L’avenir de l’industrie 4.0 et sa vision des chaînes d’assemblage autocorrectrices dépendent de son alimentation en énergie. L’usine intelligente du futur repose entièrement sur la distribution, la qualité et le contrôle.
Lorsqu’un défaut est découvert sur un produit dans une chaîne de montage traditionnelle, un contrôleur appuie sur le bouton rouge d’arrêt d’urgence. Les ingénieurs et les managers se précipitent alors pour déceler le problème sur la ligne et tenter d’y remédier. Cette démarche a pour effet de suspendre toutes les opérations pour une durée indéterminée. Or, tout retard est susceptible de fausser les estimations de coûts et d’allonger les calendriers de production.
L’un des objectifs clés de l’Industrie 4.0 est de mettre en place des chaînes d’assemblage dotées d’un système d’autosurveillance, où les contrôles et les corrections s’effectueraient automatiquement, sans provoquer de retards de production coûteux. Ce scénario prévoit également des systèmes de vision capables d’identifier les problèmes de qualité sans intervention humaine directe. Des modules d’apprentissage automatique (ML) sont alors utilisés pour analyser les données visuelles en temps réel, puis calculer les ajustements à apporter à la machine et enfin corriger le tir pour le produit suivant sur la ligne d’assemblage.
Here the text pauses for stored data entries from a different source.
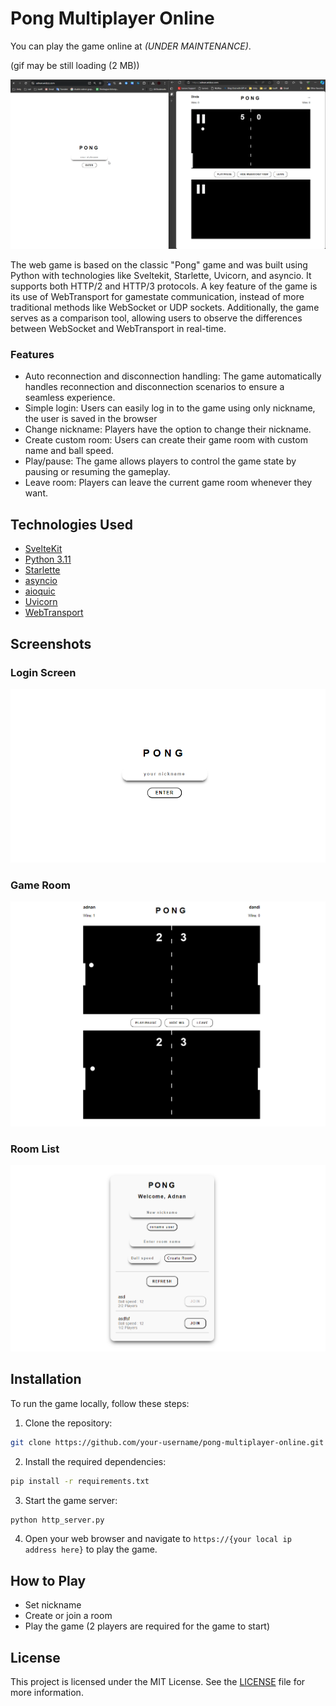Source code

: # Pong Multiplayer Online

You can play the game online at *(UNDER MAINTENANCE)*.

(gif may be still loading (2 MB))

![image](documents/videos/overview.gif)

The web game is based on the classic "Pong" game and was built using Python with technologies like Sveltekit, Starlette, Uvicorn, and asyncio. It supports both HTTP/2 and HTTP/3 protocols. A key feature of the game is its use of WebTransport for gamestate communication, instead of more traditional methods like WebSocket or UDP sockets. Additionally, the game serves as a comparison tool, allowing users to observe the differences between WebSocket and WebTransport in real-time.

### Features

- Auto reconnection and disconnection handling: The game automatically handles reconnection and disconnection scenarios to ensure a seamless experience.
- Simple login: Users can easily log in to the game using only nickname, the user is saved in the browser
- Change nickname: Players have the option to change their nickname.
- Create custom room: Users can create their game room with custom name and ball speed.
- Play/pause: The game allows players to control the game state by pausing or resuming the gameplay.
- Leave room: Players can leave the current game room whenever they want.

## Technologies Used

- [SvelteKit](https://kit.svelte.dev/)
- [Python 3.11](https://www.python.org/downloads/release/python-3119/)
- [Starlette](https://www.starlette.io/)
- [asyncio](https://docs.python.org/3/library/asyncio.html)
- [aioquic](https://aioquic.readthedocs.io/en/latest/)
- [Uvicorn](https://www.uvicorn.org/)
- [WebTransport](https://web.dev/webtransport/)

## Screenshots

### Login Screen
![Login Screen](documents/screenshots/login.png)

### Game Room
![Game Room](documents/screenshots/gameroom.png)

### Room List
![Room List](documents/screenshots/roomlist.png)

## Installation

To run the game locally, follow these steps:

1. Clone the repository:

```bash
git clone https://github.com/your-username/pong-multiplayer-online.git
```

2. Install the required dependencies:

```bash
pip install -r requirements.txt
```

3. Start the game server:

```bash
python http_server.py
```

4. Open your web browser and navigate to `https://{your local ip address here}` to play the game.

## How to Play

- Set nickname
- Create or join a room
- Play the game (2 players are required for the game to start)

## License

This project is licensed under the MIT License. See the [LICENSE](LICENSE) file for more information.
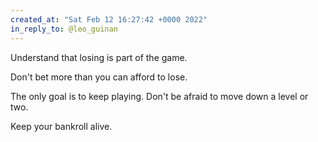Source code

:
 ```yaml
---
created_at: "Sat Feb 12 16:27:42 +0000 2022"
in_reply_to: @leo_guinan
---
```


Understand that losing is part of the game.

Don't bet more than you can afford to lose.

The only goal is to keep playing. Don't be afraid to move down a level or two. 

Keep your bankroll alive.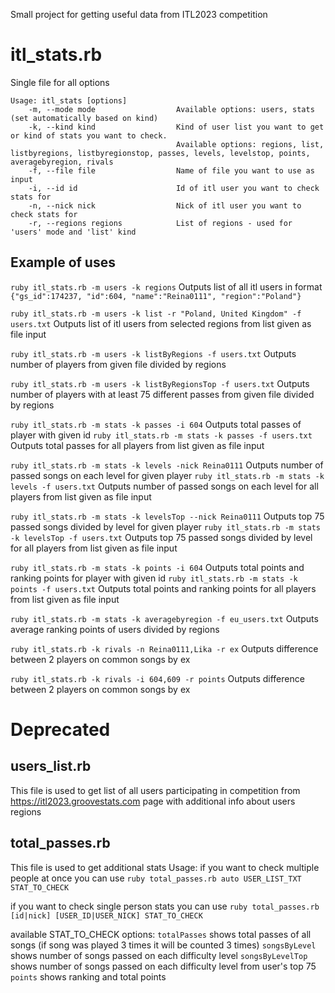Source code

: Small project for getting useful data from ITL2023 competition

# itl_stats.rb
Single file for all options
```
Usage: itl_stats [options]
    -m, --mode mode                  Available options: users, stats (set automatically based on kind)
    -k, --kind kind                  Kind of user list you want to get or kind of stats you want to check. 
                                     Available options: regions, list, listbyregions, listbyregionstop, passes, levels, levelstop, points, averagebyregion, rivals
    -f, --file file                  Name of file you want to use as input
    -i, --id id                      Id of itl user you want to check stats for
    -n, --nick nick                  Nick of itl user you want to check stats for
    -r, --regions regions            List of regions - used for 'users' mode and 'list' kind
```
## Example of uses
`ruby itl_stats.rb -m users -k regions`
Outputs list of all itl users in format `{"gs_id":174237, "id":604, "name":"Reina0111", "region":"Poland"}`

`ruby itl_stats.rb -m users -k list -r "Poland, United Kingdom" -f users.txt`
Outputs list of itl users from selected regions from list given as file input

`ruby itl_stats.rb -m users -k listByRegions -f users.txt`
Outputs number of players from given file divided by regions

`ruby itl_stats.rb -m users -k listByRegionsTop -f users.txt`
Outputs number of players with at least 75 different passes from given file divided by regions

`ruby itl_stats.rb -m stats -k passes -i 604`
Outputs total passes of player with given id
`ruby itl_stats.rb -m stats -k passes -f users.txt`
Outputs total passes for all players from list given as file input

`ruby itl_stats.rb -m stats -k levels -nick Reina0111`
Outputs number of passed songs on each level for given player
`ruby itl_stats.rb -m stats -k levels -f users.txt`
Outputs number of passed songs on each level for all players from list given as file input

`ruby itl_stats.rb -m stats -k levelsTop --nick Reina0111`
Outputs top 75 passed songs divided by level for given player
`ruby itl_stats.rb -m stats -k levelsTop -f users.txt`
Outputs top 75 passed songs divided by level for all players from list given as file input

`ruby itl_stats.rb -m stats -k points -i 604`
Outputs total points and ranking points for player with given id
`ruby itl_stats.rb -m stats -k points -f users.txt`
Outputs total points and ranking points for all players from list given as file input

`ruby itl_stats.rb -m stats -k averagebyregion -f eu_users.txt`
Outputs average ranking points of users divided by regions

`ruby itl_stats.rb -k rivals -n Reina0111,Lika -r ex`
Outputs difference between 2 players on common songs by ex

`ruby itl_stats.rb -k rivals -i 604,609 -r points`
Outputs difference between 2 players on common songs by ex

# Deprecated

## users_list.rb
This file is used to get list of all users participating in competition from https://itl2023.groovestats.com page with additional info about users regions

## total_passes.rb
This file is used to get additional stats
Usage:
if you want to check multiple people at once you can use
`ruby total_passes.rb auto USER_LIST_TXT STAT_TO_CHECK`

if you want to check single person stats you can use
`ruby total_passes.rb [id|nick] [USER_ID|USER_NICK] STAT_TO_CHECK`

available STAT_TO_CHECK options:
`totalPasses` shows total passes of all songs (if song was played 3 times it will be counted 3 times)
`songsByLevel` shows number of songs passed on each difficulty level
`songsByLevelTop` shows number of songs passed on each difficulty level from user's top 75
`points` shows ranking and total points
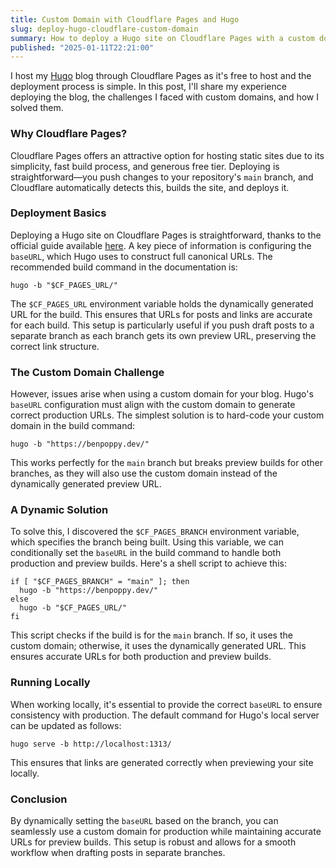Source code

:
 ```yaml
---
title: Custom Domain with Cloudflare Pages and Hugo
slug: deploy-hugo-cloudflare-custom-domain
summary: How to deploy a Hugo site on Cloudflare Pages with a custom domain while maintaining functional preview builds using dynamic `baseURL` configuration.
published: "2025-01-11T22:21:00"
---
```


I host my [Hugo](https://gohugo.io/) blog through Cloudflare Pages as it's free to host and the deployment process is simple. In this post, I'll share my experience deploying the blog, the challenges I faced with custom domains, and how I solved them.

### Why Cloudflare Pages?

Cloudflare Pages offers an attractive option for hosting static sites due to its simplicity, fast build process, and generous free tier. Deploying is straightforward—you push changes to your repository's `main` branch, and Cloudflare automatically detects this, builds the site, and deploys it.

### Deployment Basics

Deploying a Hugo site on Cloudflare Pages is straightforward, thanks to the official guide available [here](https://developers.cloudflare.com/pages/framework-guides/deploy-a-hugo-site/). A key piece of information is configuring the `baseURL`, which Hugo uses to construct full canonical URLs. The recommended build command in the documentation is:

```shell
hugo -b "$CF_PAGES_URL/"
```

The `$CF_PAGES_URL` environment variable holds the dynamically generated URL for the build. This ensures that URLs for posts and links are accurate for each build. This setup is particularly useful if you push draft posts to a separate branch as each branch gets its own preview URL, preserving the correct link structure.

### The Custom Domain Challenge

However, issues arise when using a custom domain for your blog. Hugo's `baseURL` configuration must align with the custom domain to generate correct production URLs. The simplest solution is to hard-code your custom domain in the build command:

```shell
hugo -b "https://benpoppy.dev/"
```

This works perfectly for the `main` branch but breaks preview builds for other branches, as they will also use the custom domain instead of the dynamically generated preview URL.

### A Dynamic Solution

To solve this, I discovered the `$CF_PAGES_BRANCH` environment variable, which specifies the branch being built. Using this variable, we can conditionally set the `baseURL` in the build command to handle both production and preview builds. Here's a shell script to achieve this:

```shell
if [ "$CF_PAGES_BRANCH" = "main" ]; then
  hugo -b "https://benpoppy.dev/"
else
  hugo -b "$CF_PAGES_URL/"
fi
```

This script checks if the build is for the `main` branch. If so, it uses the custom domain; otherwise, it uses the dynamically generated URL. This ensures accurate URLs for both production and preview builds.

### Running Locally

When working locally, it's essential to provide the correct `baseURL` to ensure consistency with production. The default command for Hugo's local server can be updated as follows:

```shell
hugo serve -b http://localhost:1313/
```

This ensures that links are generated correctly when previewing your site locally.

### Conclusion

By dynamically setting the `baseURL` based on the branch, you can seamlessly use a custom domain for production while maintaining accurate URLs for preview builds. This setup is robust and allows for a smooth workflow when drafting posts in separate branches.
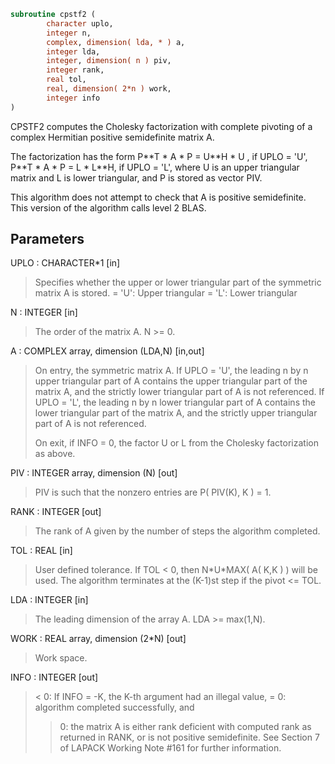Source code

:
 ```fortran
subroutine cpstf2 (
        character uplo,
        integer n,
        complex, dimension( lda, * ) a,
        integer lda,
        integer, dimension( n ) piv,
        integer rank,
        real tol,
        real, dimension( 2*n ) work,
        integer info
)
```

CPSTF2 computes the Cholesky factorization with complete
pivoting of a complex Hermitian positive semidefinite matrix A.

The factorization has the form
P\*\*T \* A \* P = U\*\*H \* U ,  if UPLO = 'U',
P\*\*T \* A \* P = L  \* L\*\*H,  if UPLO = 'L',
where U is an upper triangular matrix and L is lower triangular, and
P is stored as vector PIV.

This algorithm does not attempt to check that A is positive
semidefinite. This version of the algorithm calls level 2 BLAS.

## Parameters
UPLO : CHARACTER\*1 [in]
> Specifies whether the upper or lower triangular part of the
> symmetric matrix A is stored.
> = 'U':  Upper triangular
> = 'L':  Lower triangular

N : INTEGER [in]
> The order of the matrix A.  N >= 0.

A : COMPLEX array, dimension (LDA,N) [in,out]
> On entry, the symmetric matrix A.  If UPLO = 'U', the leading
> n by n upper triangular part of A contains the upper
> triangular part of the matrix A, and the strictly lower
> triangular part of A is not referenced.  If UPLO = 'L', the
> leading n by n lower triangular part of A contains the lower
> triangular part of the matrix A, and the strictly upper
> triangular part of A is not referenced.
> 
> On exit, if INFO = 0, the factor U or L from the Cholesky
> factorization as above.

PIV : INTEGER array, dimension (N) [out]
> PIV is such that the nonzero entries are P( PIV(K), K ) = 1.

RANK : INTEGER [out]
> The rank of A given by the number of steps the algorithm
> completed.

TOL : REAL [in]
> User defined tolerance. If TOL < 0, then N\*U\*MAX( A( K,K ) )
> will be used. The algorithm terminates at the (K-1)st step
> if the pivot <= TOL.

LDA : INTEGER [in]
> The leading dimension of the array A.  LDA >= max(1,N).

WORK : REAL array, dimension (2\*N) [out]
> Work space.

INFO : INTEGER [out]
> < 0: If INFO = -K, the K-th argument had an illegal value,
> = 0: algorithm completed successfully, and
> > 0: the matrix A is either rank deficient with computed rank
> as returned in RANK, or is not positive semidefinite. See
> Section 7 of LAPACK Working Note #161 for further
> information.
Une telle capacité d’« autocorrection » à l’échelle industrielle pourrait se rencontrer sous de nombreuses formes à l’avenir. Par exemple, il devrait être possible de former un module ML semblable à ceux utilisés pour la reconnaissance faciale à détecter les défauts présents dans les couches successives de pièces imprimées en 3D. Le balayage et la mesure par laser peuvent aussi être utilisés pour détecter un mauvais alignement de pièces. L’autocorrection devrait s’installer progressivement à mesure que sont mis en œuvre de nouveaux accessoires matériels supplémentaires pour les robots ou cobots existants, les véhicules d’usine autonomes (AFV) ou les appareils de l’Internet industriel des objets (IIoT).
Ne plus avoir à mettre le convoyeur à l’arrêt est bien sûr une perspective séduisante pour toutes les entreprises concernées. Dans une usine entièrement automatisée, le temps de production devient beaucoup plus prévisible et les risques de dépassements de coûts et de délais sont réduits, tout comme le risque d’erreur humaine. En outre, l’IA devrait bientôt être capable, en suivant ses propres règles, d’optimiser la qualité au-delà de ce que les méthodes d’inspection manuelle ne pourront jamais atteindre.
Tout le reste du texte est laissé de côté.